Siri secara etimologi berarti sesuatu yang tersembunyi, rahasia, pelan-pelan. ( Ibnu al Mandhur, Lisan al Arab : 4/ 356 ).  Kadang Siri juga diartikan zina. Seperti dalam ayat;

وَلَـكِن لاَّ تُوَاعِدُوهُنَّ سِرًّا

Tetapi janganlah kamu membuat perjanjian untuk berzina (atau melakukan hubungan seksual) dengan mereka “ (Qs. Al Baqarah: 235)

Sirran pada ayat di atas menurut pendapat sebagian ulama berarti: berzina atau melakukan hubungan seksual.(Tafsir al Qurtubi: 3/126).

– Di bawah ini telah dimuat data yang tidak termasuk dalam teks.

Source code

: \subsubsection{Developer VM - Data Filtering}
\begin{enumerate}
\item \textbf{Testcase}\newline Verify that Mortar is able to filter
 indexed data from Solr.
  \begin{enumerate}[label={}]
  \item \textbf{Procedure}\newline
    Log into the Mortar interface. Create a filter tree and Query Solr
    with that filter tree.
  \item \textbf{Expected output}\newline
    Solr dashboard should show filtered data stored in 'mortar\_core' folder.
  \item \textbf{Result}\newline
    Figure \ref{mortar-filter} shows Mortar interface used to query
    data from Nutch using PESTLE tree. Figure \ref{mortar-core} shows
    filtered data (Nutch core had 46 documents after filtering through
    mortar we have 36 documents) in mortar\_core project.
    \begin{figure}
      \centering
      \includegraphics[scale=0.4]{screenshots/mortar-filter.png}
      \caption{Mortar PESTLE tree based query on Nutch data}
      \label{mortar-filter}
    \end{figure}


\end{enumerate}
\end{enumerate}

Nikah Siri dalam pandangan masyarakat  mempunyai tiga pengertian:

 

  • Pengertian Pertama 

Nikah Siri adalah pernikahan yang dilakukan secara sembunyi –sembunyi  tanpa wali dan saksi. Inilah pengertian yang pernah diungkap oleh Imam Syafi’I di dalam kitab Al Umm: 5/ 23,

“Dari Malik dari Abi Zubair berkata bahwa suatu hari Umar dilapori tentang pernikahan yang tidak disaksikan kecuali seorang laki-laki dan seorang perempuan, maka beliau berkata : “ Ini adalah nikah sirri, dan saya tidak membolehkannya, kalau saya mengetahuinya, niscaya akan saya rajam (pelakunya)“

Pernikahan Siri dalam bentuk yang pertama ini hukumnya tidak sah.

 

  • Pengertian Kedua

Nikah Siri adalah pernikahan yang dihadiri oleh wali dan dua orang saksi, tetapi saksi-saksi tersebut tidak boleh mengumumkannya kepada khayalak ramai.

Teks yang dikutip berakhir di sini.